04 marzo 2011

De apodos y remoquetes

Quién no tiene apodos! Es que ellos se refieren a nuestros defectos o físicas particularidades; y, claro, nadie tiene que ser perfecto! Porque, con las “fallas de fábrica” sucede igual que con los sueños nocturnos: que a veces creemos que no los hemos tenido; pero que, en estricto sentido, todos los tenemos! Quizás la única diferencia está dada en que los sueños a menudo los olvidamos, sin quererlo; en tanto que los defectos son algo que quisiéramos olvidar y no podemos… Pero, quién escapa de tener defectos? Inclusive, si esa condición de egregia perfección creemos que poseemos, no faltará el chusco que nos chantará el apodo de “Infalible” o el remoquete de “Perfecto”… Así que, si está convencido que no ha tenido la mala fortuna de merecer un “nombre intermedio”, quédese tranquilo; lo más seguro es que ya tiene uno, y solo sucede que no lo sabe. La verdad es que nadie prescinde de un apodo: todos los tenemos!

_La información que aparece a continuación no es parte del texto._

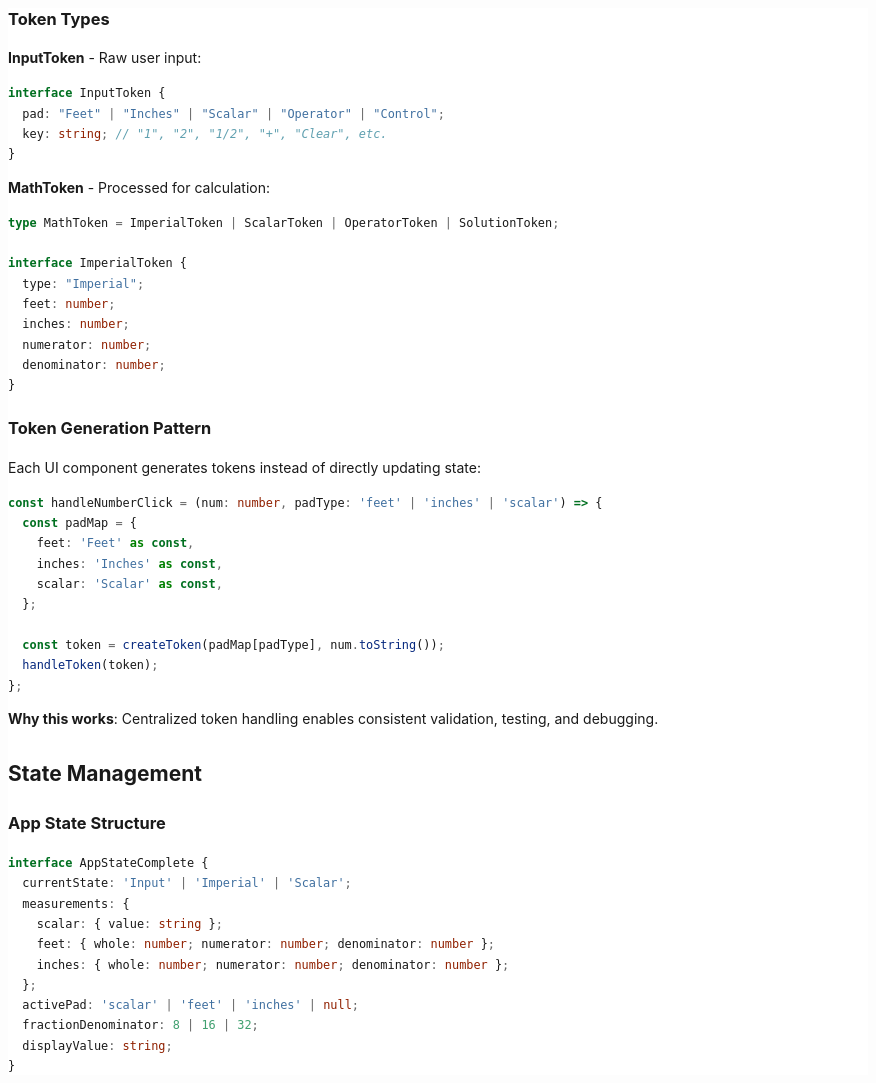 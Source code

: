 ### Token Types

**InputToken** - Raw user input:
```typescript
interface InputToken {
  pad: "Feet" | "Inches" | "Scalar" | "Operator" | "Control";
  key: string; // "1", "2", "1/2", "+", "Clear", etc.
}
```

**MathToken** - Processed for calculation:
```typescript
type MathToken = ImperialToken | ScalarToken | OperatorToken | SolutionToken;

interface ImperialToken {
  type: "Imperial";
  feet: number;
  inches: number;
  numerator: number;
  denominator: number;
}
```

### Token Generation Pattern

Each UI component generates tokens instead of directly updating state:

```typescript
const handleNumberClick = (num: number, padType: 'feet' | 'inches' | 'scalar') => {
  const padMap = {
    feet: 'Feet' as const,
    inches: 'Inches' as const,
    scalar: 'Scalar' as const,
  };
  
  const token = createToken(padMap[padType], num.toString());
  handleToken(token);
};
```

**Why this works**: Centralized token handling enables consistent validation, testing, and debugging.

## State Management

### App State Structure

```typescript
interface AppStateComplete {
  currentState: 'Input' | 'Imperial' | 'Scalar';
  measurements: {
    scalar: { value: string };
    feet: { whole: number; numerator: number; denominator: number };
    inches: { whole: number; numerator: number; denominator: number };
  };
  activePad: 'scalar' | 'feet' | 'inches' | null;
  fractionDenominator: 8 | 16 | 32;
  displayValue: string;
}
```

No sé si se ha fijado en los mimos de feria que deambulan por las calles; aquellos personajes cómicos que han desarrollado la formidable habilidad de identificar los defectos ajenos. Los he visto, y he disfrutado de ellos en las grandes ciudades, en donde logran mimetizarse con la gente, a la que imitan sin hacer esfuerzo. Cuando voy a Manhattan, encuentro que uno de los espectáculos que causa más hilaridad es, justamente, la posibilidad de sentarse en las escalinatas de la Biblioteca Pública de la Quinta Avenida, y apreciar cómo estos fascinantes imitadores se burlan del mundo, remedando el exacto caminado de unos cuantos ingenuos. Ellos captan la principal característica ajena con la fuerza amplificada de la caricatura. Tienen esa rara habilidad para, con un solo rasgo, poner de relieve lo que más nos caracteriza. Imitan nuestro tranco, cierto balanceo, la actitud corporal; convierten cualquier identidad particular en un risible defecto.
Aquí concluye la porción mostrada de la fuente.